> [PROBLEM TO SOLVE] The answer is a single number: the count of lines below in which the word "have" appears.

> [SUPPLIED ENTRIES]
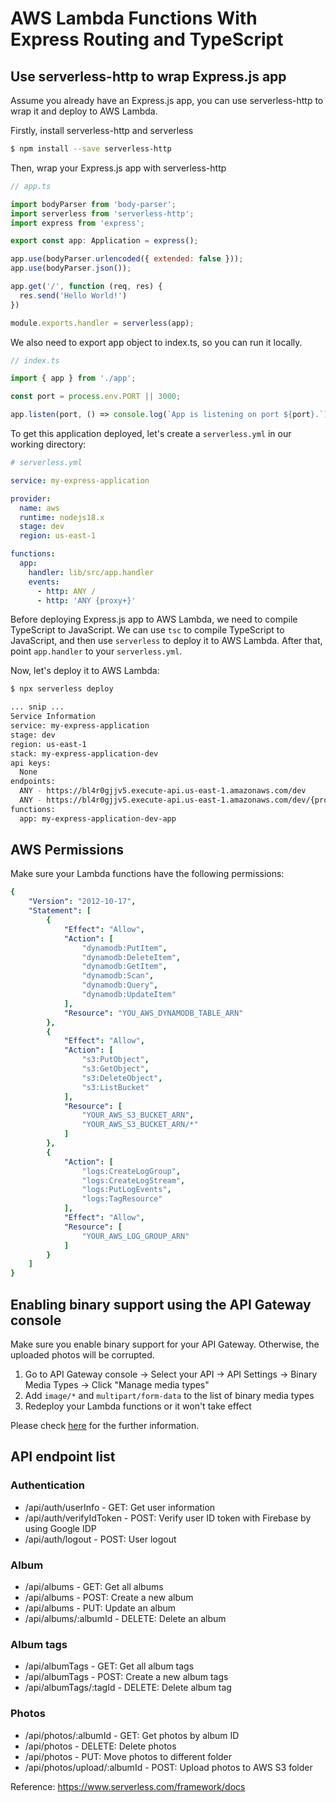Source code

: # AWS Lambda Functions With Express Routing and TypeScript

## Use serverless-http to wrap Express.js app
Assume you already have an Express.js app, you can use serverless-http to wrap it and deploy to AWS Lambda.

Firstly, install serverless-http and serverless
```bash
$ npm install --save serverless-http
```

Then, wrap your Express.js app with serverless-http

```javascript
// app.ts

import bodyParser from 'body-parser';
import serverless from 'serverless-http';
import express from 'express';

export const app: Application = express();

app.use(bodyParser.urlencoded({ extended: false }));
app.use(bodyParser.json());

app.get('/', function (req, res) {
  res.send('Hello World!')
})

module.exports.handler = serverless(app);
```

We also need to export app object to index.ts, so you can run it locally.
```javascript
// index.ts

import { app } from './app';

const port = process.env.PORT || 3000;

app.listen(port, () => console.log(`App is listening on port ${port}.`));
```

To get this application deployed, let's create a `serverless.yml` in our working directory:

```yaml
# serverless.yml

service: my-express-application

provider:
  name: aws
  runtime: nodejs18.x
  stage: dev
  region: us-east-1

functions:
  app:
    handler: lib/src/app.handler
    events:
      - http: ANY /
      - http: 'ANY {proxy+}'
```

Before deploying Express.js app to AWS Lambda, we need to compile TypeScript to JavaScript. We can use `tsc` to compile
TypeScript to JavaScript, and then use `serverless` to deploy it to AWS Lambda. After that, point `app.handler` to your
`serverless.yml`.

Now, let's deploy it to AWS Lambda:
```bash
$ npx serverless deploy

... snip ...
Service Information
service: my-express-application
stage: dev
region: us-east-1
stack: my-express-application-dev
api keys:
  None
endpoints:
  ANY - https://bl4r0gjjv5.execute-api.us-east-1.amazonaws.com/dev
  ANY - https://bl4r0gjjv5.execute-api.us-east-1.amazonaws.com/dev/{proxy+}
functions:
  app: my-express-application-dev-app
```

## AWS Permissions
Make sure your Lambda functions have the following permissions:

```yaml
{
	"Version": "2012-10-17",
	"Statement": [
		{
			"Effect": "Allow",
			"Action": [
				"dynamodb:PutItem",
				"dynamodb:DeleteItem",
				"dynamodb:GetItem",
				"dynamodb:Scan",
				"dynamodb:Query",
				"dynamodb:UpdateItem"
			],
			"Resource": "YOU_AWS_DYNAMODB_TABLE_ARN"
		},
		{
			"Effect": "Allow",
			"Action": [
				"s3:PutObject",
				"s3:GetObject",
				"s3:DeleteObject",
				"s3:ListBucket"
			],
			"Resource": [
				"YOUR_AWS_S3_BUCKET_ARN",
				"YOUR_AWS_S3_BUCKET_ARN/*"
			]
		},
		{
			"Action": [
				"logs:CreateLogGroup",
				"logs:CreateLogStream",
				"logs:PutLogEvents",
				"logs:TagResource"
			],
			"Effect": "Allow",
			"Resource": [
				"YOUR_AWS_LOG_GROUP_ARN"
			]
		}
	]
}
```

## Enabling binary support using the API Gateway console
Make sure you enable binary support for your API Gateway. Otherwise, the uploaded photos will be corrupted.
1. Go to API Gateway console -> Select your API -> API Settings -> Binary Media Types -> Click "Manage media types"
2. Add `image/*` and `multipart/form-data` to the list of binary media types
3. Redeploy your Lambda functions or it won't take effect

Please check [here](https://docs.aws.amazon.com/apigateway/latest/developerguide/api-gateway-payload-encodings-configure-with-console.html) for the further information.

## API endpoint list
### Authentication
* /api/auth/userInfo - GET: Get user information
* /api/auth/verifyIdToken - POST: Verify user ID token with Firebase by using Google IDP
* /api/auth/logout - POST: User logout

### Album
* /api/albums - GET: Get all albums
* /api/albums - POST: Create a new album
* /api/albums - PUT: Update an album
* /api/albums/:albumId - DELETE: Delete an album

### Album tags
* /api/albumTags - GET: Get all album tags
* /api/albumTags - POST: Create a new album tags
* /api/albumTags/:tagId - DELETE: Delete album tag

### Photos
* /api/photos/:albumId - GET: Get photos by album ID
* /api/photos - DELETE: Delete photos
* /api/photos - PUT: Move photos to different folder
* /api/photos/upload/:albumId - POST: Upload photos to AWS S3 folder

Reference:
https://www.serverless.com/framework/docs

> [TASK OUTPUT] 2